Sigue siendo insuperable la versión de Felipe Cazals al suceso con su película Las poquianchis (1976), que originalmente se iba a llamar Miserere y que –se dice falsamente- no tiene nada que ver con Ibargüengoitia, pero lo tiene, pues un personaje aparece ahí un par de veces con el apellido de Ibargüengoitia (interpretado por el actor Sergio Calderón), homenaje necesario del guion de Tomás Pérez Turrent y Xavier Robles. Y haciendo una pausa en el filme de Cazals, uno no puede dejar de recordar la atmósfera turbia, sórdida, el dolor y la angustia de las mujeres esclavizadas sexualmente, martirizadas, asesinadas… que tan bien se ven retratadas en las actuaciones de Pilar Pellicer, María Rojo, Diana Bracho, Tina Romero… que llevaron en su histrionismo el dolor de las mujeres, el absurdo de sus vidas. Aquí, en Las muertas de Estrada parece que a las asesinas seriales se les ríe la gracia. No hay perspectiva del tiempo, tampoco; no hay un hondo análisis social del suceso tristemente histórico que Las muertas narra. Y sigue uno recordando a las grandes actrices del filme de Cazals: Malena Doria, Leonor Llausás (sus gestualidades malignas, sus rictus de odio) y Ana Ofelia Murguía, insuperadas en sus hiperrealistas interpretaciones
Claro, se ve un enorme esfuerzo de Arcelia Ramírez, estupenda actriz, por llegar al fondo de su personaje, su manera de caminar, su botarga, su caracterización toda, la ayudan a dotar de cierta credibilidad a Arcángela, aunque el director la lleva por otro lado: el del cliché, el del arquetipo de villana de telenovela que no logra conmover, pero esa no es falla de la actriz, que quede claro, ella hace su mejor esfuerzo, al igual que Mauricio Isaac, arremetiendo en un personaje femenino con estupenda histrionización, que dota de congruencia a su “Calavera”, admirable. Otras buenas actuaciones, Yessica Borroto Perryman, El Cochi Loco, Joaquín Cossío, Leticia Huijara, Paloma Woolrich, Tenoch Huerta, Carlos Aragón…
Así, los seis episodios de Las muertas, nos enfrentan a una lectura anecdótica, lerdamente literal, pero poco trabajada, filmada ni con humor, ni con firmeza discursiva. Termina el televidente viendo una burda versión telenovelesca y nada más de la gran obra de Ibargüengoitia. Falta suciedad, sí, mugre, y no esa “limpieza” escenográfica que no lleva a ningún tópico ni siquiera de terror amarillista. Falta mugre, sí, a las batas con las que las secuestradas aparecen, que ni una pátina de mole presentan, sino al contrario, parecen todas recién planchaditas y limpiecitas. Falta verdad, falta dolor, falta humor, falta indignación, falta una resurrección real de Jorge Ibargüengoitia que, por desgracia Las muertas de Estrada no obran.

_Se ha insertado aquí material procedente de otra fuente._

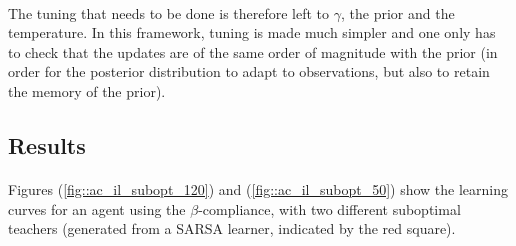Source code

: \documentclass[a4paper]{report}
\begin{document}
{{{{			\paragraph{} The tuning that needs to be done is therefore left to $\gamma$, the prior and the temperature. In this framework, tuning is made much simpler and one only has to check that the updates are of the same order of magnitude with the prior (in order for the posterior distribution to adapt to observations, but also to retain the memory of the prior). 
			}
			\subsection{Results}
			{
				\paragraph{} Figures (\ref{fig::ac_il_subopt_120}) and (\ref{fig::ac_il_subopt_50}) show the learning curves for an agent using the $\beta$-compliance, with two different suboptimal teachers (generated from a SARSA learner, indicated by the red square). 
				
}}}}
\end{document}
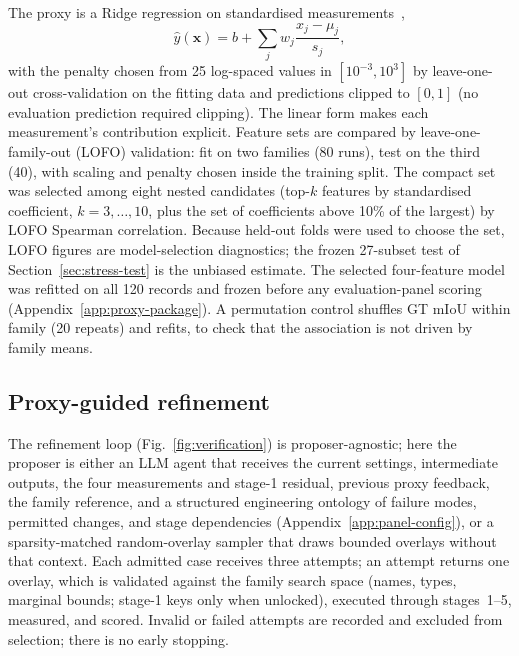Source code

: \documentclass[a4paper,fleqn]{cas-dc}
\begin{document}
The proxy is a Ridge regression on standardised measurements~\cite{hoerl1970ridge,pedregosa2011sklearn},
\begin{equation}
\hat y(\mathbf x)=b+\sum_{j} w_j\frac{x_j-\mu_j}{s_j},
\label{eq:ridge-proxy}
\end{equation}
with the penalty chosen from 25 log-spaced values in $[10^{-3},10^{3}]$ by leave-one-out cross-validation on the fitting data and predictions clipped to $[0,1]$ (no evaluation prediction required clipping). The linear form makes each measurement's contribution explicit. Feature sets are compared by leave-one-family-out (LOFO) validation: fit on two families (80 runs), test on the third (40), with scaling and penalty chosen inside the training split. The compact set was selected among eight nested candidates (top-$k$ features by standardised coefficient, $k=3,\ldots,10$, plus the set of coefficients above 10\% of the largest) by LOFO Spearman correlation. Because held-out folds were used to choose the set, LOFO figures are model-selection diagnostics; the frozen 27-subset test of Section~\ref{sec:stress-test} is the unbiased estimate. The selected four-feature model was refitted on all 120 records and frozen before any evaluation-panel scoring (Appendix~\ref{app:proxy-package}). A permutation control shuffles GT mIoU within family (20 repeats) and refits, to check that the association is not driven by family means.

\subsection{Proxy-guided refinement}
\label{sec:agent-design}

The refinement loop (Fig.~\ref{fig:verification}) is proposer-agnostic; here the proposer is either an LLM agent that receives the current settings, intermediate outputs, the four measurements and stage-1 residual, previous proxy feedback, the family reference, and a structured engineering ontology of failure modes, permitted changes, and stage dependencies (Appendix~\ref{app:panel-config}), or a sparsity-matched random-overlay sampler that draws bounded overlays without that context. Each admitted case receives three attempts; an attempt returns one overlay, which is validated against the family search space (names, types, marginal bounds; stage-1 keys only when unlocked), executed through stages~1--5, measured, and scored. Invalid or failed attempts are recorded and excluded from selection; there is no early stopping.
\end{document}
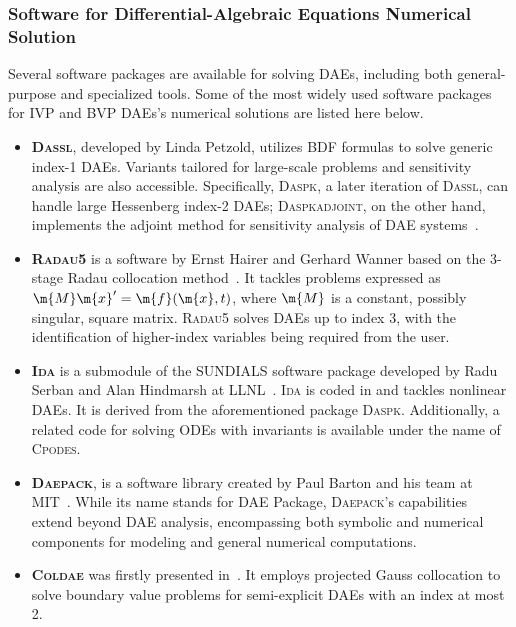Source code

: \subsubsection{Software for Differential-Algebraic Equations Numerical Solution}

Several software packages are available for solving \acp{DAE}, including both general-purpose and specialized tools. Some of the most widely used software packages for \ac{IVP} and \ac{BVP} \acp{DAE}'s numerical solutions are listed here below.
%
\begin{itemize}
  \setlength{\itemsep}{0.0em}
  \item \textbf{\textsc{Dassl}}, developed by Linda Petzold, utilizes \ac{BDF} formulas to solve generic index-1 \acp{DAE}. Variants tailored for large-scale problems and sensitivity analysis are also accessible. Specifically, \textsc{Daspk}, a later iteration of \textsc{Dassl}, can handle large Hessenberg index-2 \acp{DAE}; \textsc{Daspkadjoint}, on the other hand, implements the adjoint method for sensitivity analysis of \ac{DAE} systems~\cite{brenan1995numerical}.
  \item \textbf{\textsc{Radau5}} is a software by Ernst Hairer and Gerhard Wanner based on the 3-stage Radau collocation method~\cite{hairer1999stiff}. It tackles problems expressed as $\m{M}\m{x}^{\prime} = \m{f}(\m{x}, t)$, where $\m{M}$ is a constant, possibly singular, square matrix. \textsc{Radau5} solves \acp{DAE} up to index 3, with the identification of higher-index variables being required from the user.
  \item \textbf{\textsc{Ida}} is a submodule of the \ac{SUNDIALS} software package developed by Radu Serban and Alan Hindmarsh at \ac{LLNL}~\cite{hindmarsh2005sundials, gardner2022sundials}. \textsc{Ida} is coded in \cc{} and tackles nonlinear \acp{DAE}. It is derived from the aforementioned \Fortran{} package \textsc{Daspk}. Additionally, a related code for solving \acp{ODE} with invariants is available under the name of \textsc{Cpodes}.
  \item \textbf{\textsc{Daepack}}, is a software library created by Paul Barton and his team at \ac{MIT}~\cite{tolsma2000daepack}. While its name stands for \ac{DAE} Package, \textsc{Daepack}'s capabilities extend beyond \ac{DAE} analysis, encompassing both symbolic and numerical components for modeling and general numerical computations.
  \item \textbf{\textsc{Coldae}} was firstly presented in~\cite{bader1987new}. It employs projected Gauss collocation to solve boundary value problems for semi-explicit \acp{DAE} with an index at most 2.
\end{itemize}

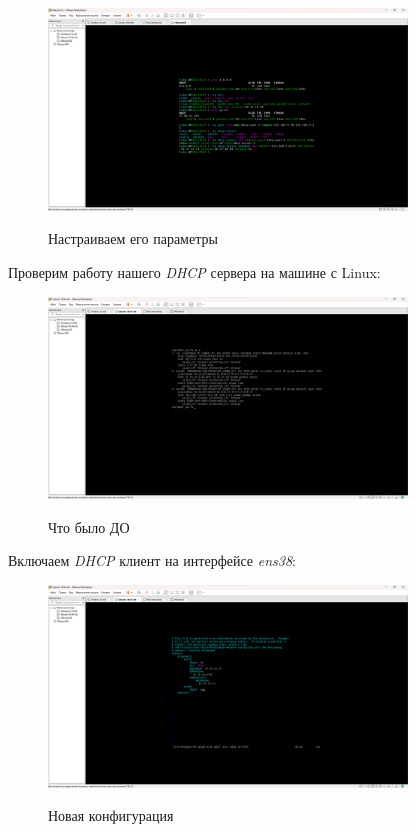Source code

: \documentclass[a4paper]{article}
\begin{document}
  \begin{figure}[H]
    \centering
    \includegraphics[width=0.85\textwidth]{06_00 (102)}
    \label{img:102}
    \caption{Настраиваем его параметры}
  \end{figure}

  Проверим работу нашего \textit{DHCP} сервера на машине с Linux:
  
  \begin{figure}[H]
    \centering
    \includegraphics[width=0.85\textwidth]{06_00 (103)}
    \label{img:103}
    \caption{Что было ДО}
  \end{figure}

  Включаем \textit{DHCP} клиент на интерфейсе \textit{ens38}:
  
  \begin{figure}[H]
    \centering
    \includegraphics[width=0.85\textwidth]{06_00 (104)}
    \label{img:104}
    \caption{Новая конфигурация}
  \end{figure}
  
\end{document}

Después de seriales de Netflix tan punzantes y sólidamente dramatizados como Monsters (2024) o Dahmer (2022) de Ryan Murphy e Ian Brennan, Las muertas resulta de una banalidad abrumadora… ¿Que “entretiene”?, sí. ¿Que “está bonita”? ¡Sí, tal vez, “bonita”! Pero la novela de Ibargüengoitia no es eso, es un chingadazo al alma, una denuncia descarnada, agridulce, un tratado del crimen como estupidez… de la corrupción y de la maldad.